Elastic Workloads

Workload types that support dynamic scaling.
Feature state alpha since Kueue v0.13

Elastic Workloads (Workload Slices)

Elastic Workloads extend the core Workload abstraction in Kueue to support dynamic scaling of admitted jobs, without requiring suspension or requeueing. This is achieved through the use of Workload Slices, which track partial allocations of a parent job’s scale-up and scale-down operations.

This feature enables more responsive and efficient scheduling for jobs that can adapt to changing cluster capacity, particularly in environments with fluctuating workloads or constrained resources.

Dynamic Scaling

Traditionally, a Workload in Kueue represents a single atomic unit of admission. Once admitted, it reflects a fixed set of pod replicas and consumes a defined amount of quota. If a job needs to scale up or down, the Workload must be suspended, removed, or replaced entirely.

While scaling down a workload is relatively straightforward and does not require additional capacity or a new workload slice, scaling up is more involved. It requires additional capacity that must be explicitly requested and admitted by Kueue through a new Workload Slice.

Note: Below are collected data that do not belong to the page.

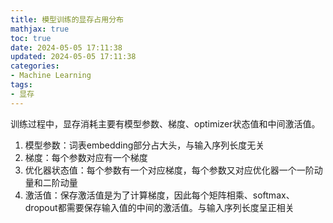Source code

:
 ```yaml
---
title: 模型训练的显存占用分布
mathjax: true
toc: true
date: 2024-05-05 17:11:38
updated: 2024-05-05 17:11:38
categories:
- Machine Learning
tags:
- 显存
---
```


训练过程中，显存消耗主要有模型参数、梯度、optimizer状态值和中间激活值。

1. 模型参数：词表embedding部分占大头，与输入序列长度无关
2. 梯度：每个参数对应有一个梯度
3. 优化器状态值：每个参数有一个对应梯度，每个参数又对应优化器一个一阶动量和二阶动量
4. 激活值：保存激活值是为了计算梯度，因此每个矩阵相乘、softmax、dropout都需要保存输入值的中间的激活值。与输入序列长度呈正相关
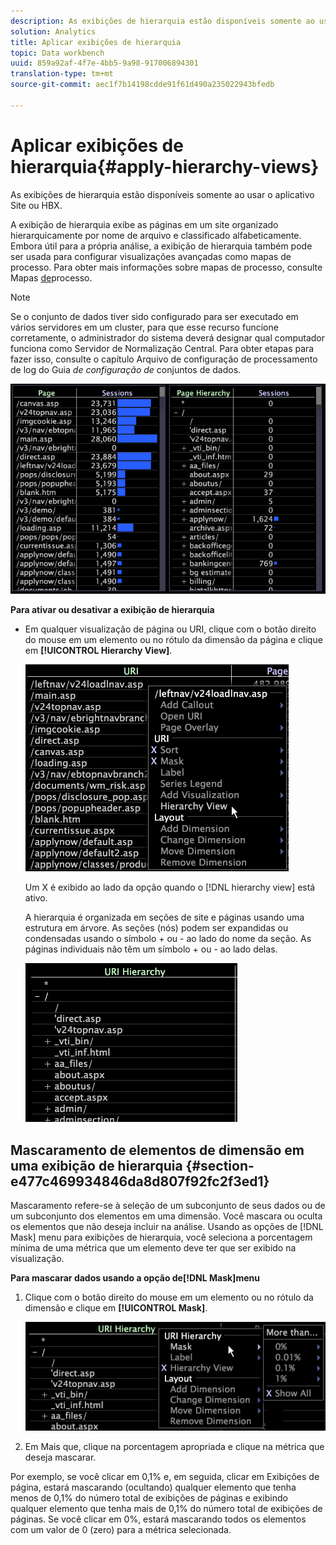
 ```yaml
---
description: As exibições de hierarquia estão disponíveis somente ao usar o aplicativo Site ou HBX.
solution: Analytics
title: Aplicar exibições de hierarquia
topic: Data workbench
uuid: 859a92af-4f7e-4bb5-9a98-917006894301
translation-type: tm+mt
source-git-commit: aec1f7b14198cdde91f61d490a235022943bfedb

---
```



# Aplicar exibições de hierarquia{#apply-hierarchy-views}

As exibições de hierarquia estão disponíveis somente ao usar o aplicativo Site ou HBX.

A exibição de hierarquia exibe as páginas em um site organizado hierarquicamente por nome de arquivo e classificado alfabeticamente. Embora útil para a própria análise, a exibição de hierarquia também pode ser usada para configurar visualizações avançadas como mapas de processo. Para obter mais informações sobre mapas de processo, consulte Mapas [de](../../../../home/c-get-started/c-analysis-vis/c-proc-maps/c-proc-maps.md#concept-880aee224404429785b733a4e80d275e)processo.

>[!NOTE]
>
>Se o conjunto de dados tiver sido configurado para ser executado em vários servidores em um cluster, para que esse recurso funcione corretamente, o administrador do sistema deverá designar qual computador funciona como Servidor de Normalização Central. Para obter etapas para fazer isso, consulte o capítulo Arquivo de configuração de processamento de log do Guia *de configuração de* conjuntos de dados.

![](assets/vis_Table_CompareHierarchy.png)

**Para ativar ou desativar a exibição de hierarquia**

* Em qualquer visualização de página ou URI, clique com o botão direito do mouse em um elemento ou no rótulo da dimensão da página e clique em **[!UICONTROL Hierarchy View]**.

   ![](assets/mnu_Table_HierarchyView.png)

   Um X é exibido ao lado da opção quando o [!DNL hierarchy view] está ativo.

   A hierarquia é organizada em seções de site e páginas usando uma estrutura em árvore. As seções (nós) podem ser expandidas ou condensadas usando o símbolo + ou - ao lado do nome da seção. As páginas individuais não têm um símbolo + ou - ao lado delas.

   ![](assets/vis_Table_HierarchyView_Expanded.png)

## Mascaramento de elementos de dimensão em uma exibição de hierarquia {#section-e477c469934846da8d807f92fc2f3ed1}

Mascaramento refere-se à seleção de um subconjunto de seus dados ou de um subconjunto dos elementos em uma dimensão. Você mascara ou oculta os elementos que não deseja incluir na análise. Usando as opções de [!DNL Mask] menu para exibições de hierarquia, você seleciona a porcentagem mínima de uma métrica que um elemento deve ter que ser exibido na visualização.

**Para mascarar dados usando a opção de[!DNL Mask]menu**

1. Clique com o botão direito do mouse em um elemento ou no rótulo da dimensão e clique em **[!UICONTROL Mask]**.

   ![](assets/mnu_Table_HierarchyView_Masking.png)

1. Em Mais que, clique na porcentagem apropriada e clique na métrica que deseja mascarar.

Por exemplo, se você clicar em 0,1% e, em seguida, clicar em Exibições de página, estará mascarando (ocultando) qualquer elemento que tenha menos de 0,1% do número total de exibições de páginas e exibindo qualquer elemento que tenha mais de 0,1% do número total de exibições de páginas. Se você clicar em 0%, estará mascarando todos os elementos com um valor de 0 (zero) para a métrica selecionada.
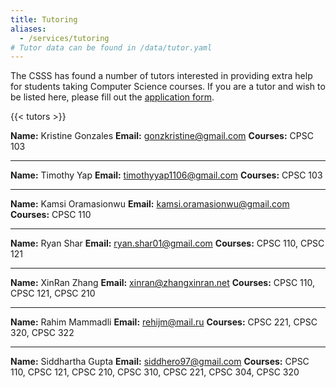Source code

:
 ```yaml
---
title: Tutoring
aliases:
  - /services/tutoring
# Tutor data can be found in /data/tutor.yaml
---
```


The CSSS has found a number of tutors interested in providing extra help for
students taking Computer Science courses. If you are a tutor and wish to be
listed here, please fill out the
[application form](https://docs.google.com/forms/d/e/1FAIpQLScUMU5bdNh7Mb_NMn-Yr7YIGW2dF_CwvT72JMDuSujU58hi3Q/viewform).

{{< tutors >}}

**Name:** Kristine Gonzales
**Email:** <gonzkristine@gmail.com>
**Courses:** CPSC 103
___

**Name:** Timothy Yap
**Email:** <timothyyap1106@gmail.com>
**Courses:** CPSC 103
___

**Name:** Kamsi Oramasionwu
**Email:** <kamsi.oramasionwu@gmail.com>
**Courses:** CPSC 110

___

**Name:** Ryan Shar
**Email:** <ryan.shar01@gmail.com>
**Courses:** CPSC 110, CPSC 121
___

**Name:** XinRan Zhang
**Email:** <xinran@zhangxinran.net>
**Courses:** CPSC 110, CPSC 121, CPSC 210
___

**Name:** Rahim Mammadli
**Email:** <rehijm@mail.ru>
**Courses:** CPSC 221, CPSC 320, CPSC 322
___

**Name:** Siddhartha Gupta
**Email:** <siddhero97@gmail.com>
**Courses:** CPSC 110, CPSC 121, CPSC 210, CPSC 310, CPSC 221, CPSC 304, CPSC 320


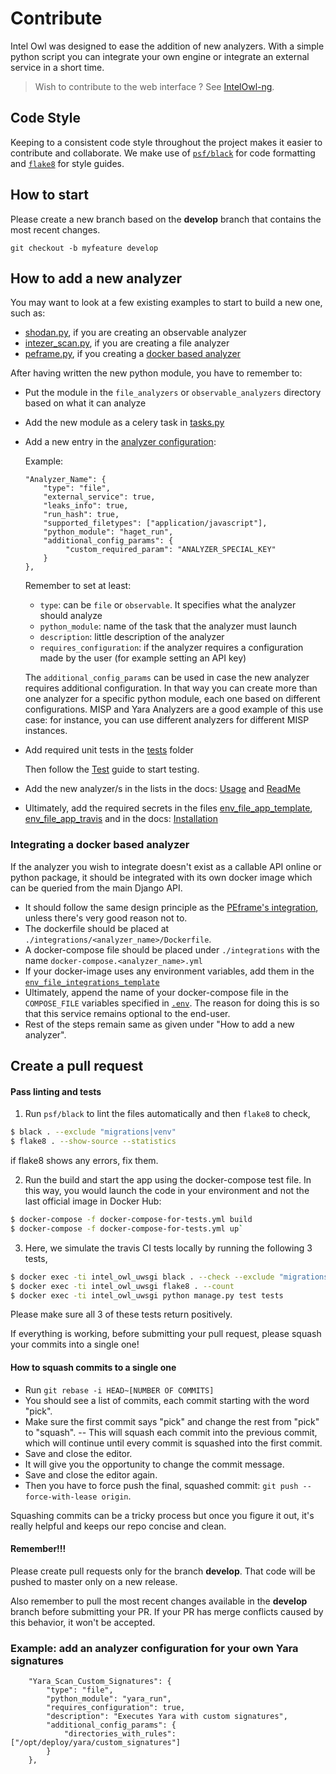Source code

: # Contribute

Intel Owl was designed to ease the addition of new analyzers. With a simple python script you can integrate your own engine or integrate an external service in a short time.

> Wish to contribute to the web interface ? See [IntelOwl-ng](https://github.com/intelowlproject/IntelOwl-ng).

## Code Style
Keeping to a consistent code style throughout the project makes it easier to contribute and collaborate. We make use of [`psf/black`](https://github.com/psf/black) for code formatting and [`flake8`](https://flake8.pycqa.org) for style guides.

## How to start
Please create a new branch based on the **develop** branch that contains the most recent changes.

`git checkout -b myfeature develop`

## How to add a new analyzer
You may want to look at a few existing examples to start to build a new one, such as:
- [shodan.py](https://github.com/intelowlproject/IntelOwl/blob/develop/api_app/script_analyzers/observable_analyzers/shodan.py), if you are creating an observable analyzer
- [intezer_scan.py](https://github.com/intelowlproject/IntelOwl/blob/develop/api_app/script_analyzers/file_analyzers/intezer_scan.py), if you are creating a file analyzer
- [peframe.py](https://github.com/intelowlproject/IntelOwl/blob/develop/api_app/script_analyzers/file_analyzers/peframe.py), if you creating a [docker based analyzer](#integrating-a-docker-based-analyzer)

After having written the new python module, you have to remember to:
* Put the module in the `file_analyzers` or `observable_analyzers` directory based on what it can analyze
* Add the new module as a celery task in [tasks.py](https://github.com/intelowlproject/IntelOwl/blob/master/intel_owl/tasks.py)
* Add a new entry in the [analyzer configuration](https://github.com/intelowlproject/IntelOwl/blob/master/configuration/analyzer_config.json):
  
  Example:
  ```
  "Analyzer_Name": {
      "type": "file",
      "external_service": true,
      "leaks_info": true,
      "run_hash": true,
      "supported_filetypes": ["application/javascript"],
      "python_module": "haget_run",
      "additional_config_params": {
           "custom_required_param": "ANALYZER_SPECIAL_KEY"
      }
  },
  ```
  
  Remember to set at least:
  * `type`: can be `file` or `observable`. It specifies what the analyzer should analyze
  * `python_module`: name of the task that the analyzer must launch
  * `description`: little description of the analyzer
  * `requires_configuration`: if the analyzer requires a configuration made by the user (for example setting an API key)
  
  The `additional_config_params` can be used in case the new analyzer requires additional configuration.
  In that way you can create more than one analyzer for a specific python module, each one based on different configurations.
  MISP and Yara Analyzers are a good example of this use case: for instance, you can use different analyzers for different MISP instances.

* Add required unit tests in the [tests](https://github.com/intelowlproject/IntelOwl/blob/master/tests) folder
 
  Then follow the [Test](./Tests.md) guide to start testing.

* Add the new analyzer/s in the lists in the docs: [Usage](./Usage.md) and [ReadMe](https://github.com/intelowlproject/IntelOwl/blob/master/README.md)

* Ultimately, add the required secrets in the files [env_file_app_template](https://github.com/intelowlproject/IntelOwl/blob/master/env_file_app_template), [env_file_app_travis](https://github.com/certego/IntelOwl/blob/master/env_file_app_travis) and in the docs: [Installation](./Installation.md)

### Integrating a docker based analyzer
If the analyzer you wish to integrate doesn't exist as a callable API online or python package, it should be integrated with its own docker image
which can be queried from the main Django API.

* It should follow the same design principle as the [PEframe's integration](https://github.com/intelowlproject/IntelOwl/tree/develop/integrations), unless there's very good reason not to.
* The dockerfile should be placed at `./integrations/<analyzer_name>/Dockerfile`.
* A docker-compose file should be placed under `./integrations` with the name `docker-compose.<analyzer_name>.yml`
* If your docker-image uses any environment variables, add them in the [`env_file_integrations_template`](https://github.com/intelowlproject/IntelOwl/blob/develop/env_file_integrations_template)
* Ultimately, append the name of your docker-compose file in the `COMPOSE_FILE` variables specified in [`.env`](https://github.com/intelowlproject/IntelOwl/blob/develop/.env). The reason for doing this is so that this service remains optional to the end-user.
* Rest of the steps remain same as given under "How to add a new analyzer".

## Create a pull request

#### Pass linting and tests
1. Run `psf/black` to lint the files automatically and then `flake8` to check,

```bash
$ black . --exclude "migrations|venv"
$ flake8 . --show-source --statistics
```

  if flake8 shows any errors, fix them.

2. Run the build and start the app using the docker-compose test file. In this way, you would launch the code in your environment and not the last official image in Docker Hub:

```bash
$ docker-compose -f docker-compose-for-tests.yml build
$ docker-compose -f docker-compose-for-tests.yml up`
```

3. Here, we simulate the travis CI tests locally by running the following 3 tests,

```bash
$ docker exec -ti intel_owl_uwsgi black . --check --exclude "migrations|venv"
$ docker exec -ti intel_owl_uwsgi flake8 . --count
$ docker exec -ti intel_owl_uwsgi python manage.py test tests
```

Please make sure all 3 of these tests return positively.

If everything is working, before submitting your pull request, please squash your commits into a single one!

#### How to squash commits to a single one

* Run `git rebase -i HEAD~[NUMBER OF COMMITS]`
* You should see a list of commits, each commit starting with the word "pick".
* Make sure the first commit says "pick" and change the rest from "pick" to "squash". -- This will squash each commit into the previous commit, which will continue until every commit is squashed into the first commit.
* Save and close the editor.
* It will give you the opportunity to change the commit message.
* Save and close the editor again.
* Then you have to force push the final, squashed commit: `git push --force-with-lease origin`.

Squashing commits can be a tricky process but once you figure it out, it's really helpful and keeps our repo concise and clean.

#### Remember!!!
Please create pull requests only for the branch **develop**. That code will be pushed to master only on a new release.

Also remember to pull the most recent changes available in the **develop** branch before submitting your PR. If your PR has merge conflicts caused by this behavior, it won't be accepted.

### Example: add an analyzer configuration for your own Yara signatures
```
    "Yara_Scan_Custom_Signatures": {
        "type": "file",
        "python_module": "yara_run",
        "requires_configuration": true,
        "description": "Executes Yara with custom signatures",
        "additional_config_params": {
            "directories_with_rules": ["/opt/deploy/yara/custom_signatures"]
        }
    },
```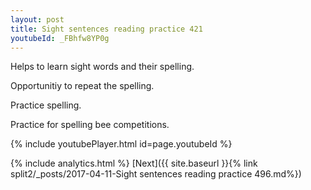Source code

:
 ```yaml
---
layout: post
title: Sight sentences reading practice 421
youtubeId: _FBhfw8YP0g
---
```

 
 
Helps to learn sight words and their spelling.

Opportunitiy to repeat the spelling. 

Practice spelling. 
 
Practice for spelling bee competitions. 
 
{% include youtubePlayer.html id=page.youtubeId %}
 
 
{% include analytics.html %} 
[Next]({{ site.baseurl }}{% link  split2/_posts/2017-04-11-Sight sentences reading practice 496.md%})
 
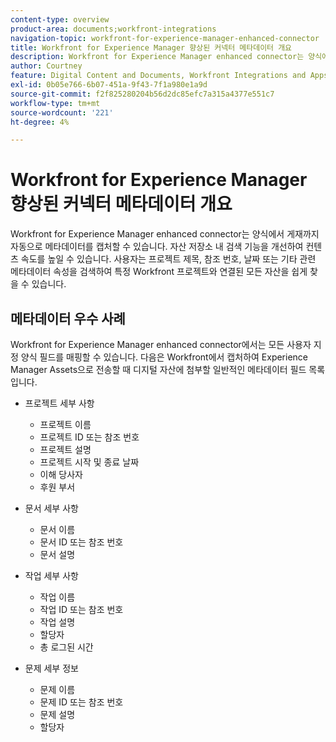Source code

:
 ```yaml
---
content-type: overview
product-area: documents;workfront-integrations
navigation-topic: workfront-for-experience-manager-enhanced-connector
title: Workfront for Experience Manager 향상된 커넥터 메타데이터 개요
description: Workfront for Experience Manager enhanced connector는 양식에서 게재까지 자동으로 메타데이터를 캡처할 수 있습니다. 자산 저장소 내 검색 기능을 개선하여 컨텐츠 속도를 높일 수 있습니다. 사용자는 프로젝트 제목, 참조 번호, 날짜 또는 기타 관련 메타데이터 속성을 검색하여 특정 Workfront 프로젝트와 연결된 모든 자산을 쉽게 찾을 수 있습니다.
author: Courtney
feature: Digital Content and Documents, Workfront Integrations and Apps
exl-id: 0b05e766-6b07-451a-9f43-7f1a980e1a9d
source-git-commit: f2f825280204b56d2dc85efc7a315a4377e551c7
workflow-type: tm+mt
source-wordcount: '221'
ht-degree: 4%

---
```


# Workfront for Experience Manager 향상된 커넥터 메타데이터 개요

Workfront for Experience Manager enhanced connector는 양식에서 게재까지 자동으로 메타데이터를 캡처할 수 있습니다. 자산 저장소 내 검색 기능을 개선하여 컨텐츠 속도를 높일 수 있습니다. 사용자는 프로젝트 제목, 참조 번호, 날짜 또는 기타 관련 메타데이터 속성을 검색하여 특정 Workfront 프로젝트와 연결된 모든 자산을 쉽게 찾을 수 있습니다.

## 메타데이터 우수 사례

Workfront for Experience Manager enhanced connector에서는 모든 사용자 지정 양식 필드를 매핑할 수 있습니다. 다음은 Workfront에서 캡처하여 Experience Manager Assets으로 전송할 때 디지털 자산에 첨부할 일반적인 메타데이터 필드 목록입니다.

* 프로젝트 세부 사항

   * 프로젝트 이름
   * 프로젝트 ID 또는 참조 번호
   * 프로젝트 설명
   * 프로젝트 시작 및 종료 날짜
   * 이해 당사자
   * 후원 부서

* 문서 세부 사항

   * 문서 이름
   * 문서 ID 또는 참조 번호
   * 문서 설명

* 작업 세부 사항

   * 작업 이름
   * 작업 ID 또는 참조 번호
   * 작업 설명
   * 할당자
   * 총 로그된 시간

* 문제 세부 정보

   * 문제 이름
   * 문제 ID 또는 참조 번호
   * 문제 설명
   * 할당자
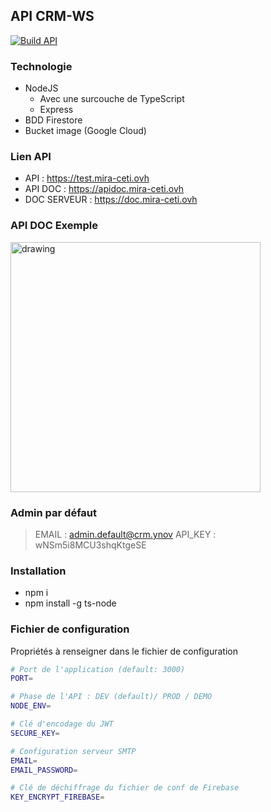 ## API CRM-WS

[![Build API](https://github.com/enzotoyos/API-CRM-WS/actions/workflows/main.yml/badge.svg)](https://github.com/enzotoyos/API-CRM-WS/actions/workflows/main.yml)

### Technologie

- NodeJS
  - Avec une surcouche de TypeScript
  - Express
- BDD Firestore
- Bucket image (Google Cloud)

### Lien API

- API : https://test.mira-ceti.ovh
- API DOC : https://apidoc.mira-ceti.ovh
- DOC SERVEUR : https://doc.mira-ceti.ovh

### API DOC Exemple

<img src="https://user-images.githubusercontent.com/58291299/157634327-baaa8e67-7936-4c1c-b028-b2414fd0d34b.png" alt="drawing" width="400"/>

### Admin par défaut

> EMAIL : admin.default@crm.ynov
> API_KEY : wNSm5i8MCU3shqKtgeSE

### Installation

- npm i
- npm install -g ts-node

### Fichier de configuration

Propriétés à renseigner dans le fichier de configuration

```bash
# Port de l'application (default: 3000)
PORT=

# Phase de l'API : DEV (default)/ PROD / DEMO
NODE_ENV=

# Clé d'encodage du JWT
SECURE_KEY=

# Configuration serveur SMTP
EMAIL=
EMAIL_PASSWORD=

# Clé de déchiffrage du fichier de conf de Firebase
KEY_ENCRYPT_FIREBASE=
```
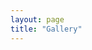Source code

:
 ```yaml
---
layout: page
title: "Gallery"
---
```


<head>
  <link rel="stylesheet" type="text/css" href="css/image-grid.css">
</head>

<!-- Google tag (gtag.js) -->
<script async src="https://www.googletagmanager.com/gtag/js?id=G-TTC6RSBSSV"></script>
<script>
  window.dataLayer = window.dataLayer || [];
  function gtag(){dataLayer.push(arguments);}
  gtag('js', new Date());

  gtag('config', 'G-TTC6RSBSSV');
</script>

<div class = "gallery">
  <div class="">
    <img src="https://oakati.github.io/images/gallery/1.jpeg" alt="">
  </div>
    <div class="v-stretch">
    <img src="https://oakati.github.io/images/gallery/2.jpeg" alt="">
  </div>
    <div class="h-stretch">
    <img src="https://oakati.github.io/images/gallery/3.jpeg" alt="">
  </div>
    <div class="">
    <img src="https://oakati.github.io/images/gallery/4.jpeg" alt="">
  </div>
    <div class="">
    <img src="https://oakati.github.io/images/gallery/5.jpeg" alt="">
  </div>
    <div class="v-stretch">
    <img src="https://oakati.github.io/images/gallery/6.jpeg" alt="">
  </div>
    <div class="big-stretch">
    <img src="https://oakati.github.io/images/gallery/7.jpeg" alt="">
  </div>
    <div class="">
    <img src="https://oakati.github.io/images/gallery/8.jpeg" alt="">
  </div>
    <div class="h-stretch">
    <img src="https://oakati.github.io/images/gallery/9.jpeg" alt="">
  </div>
    <div class="">
    <img src="https://oakati.github.io/images/gallery/10.jpeg" alt="">
  </div>
    <div class="">
    <img src="https://oakati.github.io/images/gallery/11.jpeg" alt="">
  </div>
    <div class="">
    <img src="https://oakati.github.io/images/gallery/12.jpeg" alt="">
  </div>
    <div class="v-stretch">
    <img src="https://oakati.github.io/images/gallery/13.jpeg" alt="">
  </div>
    <div class="big-stretch">
    <img src="https://oakati.github.io/images/gallery/14.jpeg" alt="">
  </div>
</div>
    

<!-- Go to www.addthis.com/dashboard to customize your tools -->
<script type="text/javascript" src="//s7.addthis.com/js/300/addthis_widget.js#pubid=ra-630f7195c9e75384"></script>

Note: While scaling down is conceptually similar to Dynamic Reclaim, it is an orthogonal concept, it neither intersects with nor depends on Dynamic Reclaim functionality.

Use Cases

  • Dynamically adjusting throughput for embarrassingly parallel jobs.
  • Using AI/ML frameworks which support elasticity (Distributed Torch Elastic).

Lifecycle

  1. Initial Admission: A job is submitted and its first Workload is created and admitted.
  2. Scaling Up: If the job requests more parallelism, a new slice is created with the increased replicas count. Once admitted, the new slice replaces the original workload by marking the old one as Finished.
  3. Scaling Down: If the job reduces its parallelism, the updated pod count is recorded directly into the existing workload.
  4. Preemption: Follows the existing workload preemption mechanism.
  5. Completion: Follows the existing workload completion behavior.

Example

apiVersion: batch/v1
kind: Job
metadata:
  name: sample-elastic-job
  namespace: default
  annotations:
    kueue.x-k8s.io/elastic-job: "true"
  labels:
    kueue.x-k8s.io/queue-name: user-queue
spec:
  parallelism: 3
  completions: 100
  suspend: true
  template:
    spec:
      containers:
      - name: dummy-job
        image: registry.k8s.io/e2e-test-images/agnhost:2.53
        command: [ "/bin/sh" ]
        args: [ "-c", "sleep 60" ]
        resources:
          requests:
            cpu: "100m"
            memory: "100Mi"
      restartPolicy: Never

The example above will result in an admitted workload and 3 running pods. The parallelism can be adjusted (increased or decreased) as long as the job remains in an “Active” state (i.e., not yet completed).

Feature Gate

Elastic Workloads via Workload Slices are gated by the following feature flag:

ElasticJobsViaWorkloadSlices: true

Additionally, Elastic Job behavior must be explicitly enabled on a per-job basis via annotation:

metadata:
  annotations:
    kueue.x-k8s.io/elastic-job: "true"

Limitations

  • Currently available only for batch/v1.Job workloads.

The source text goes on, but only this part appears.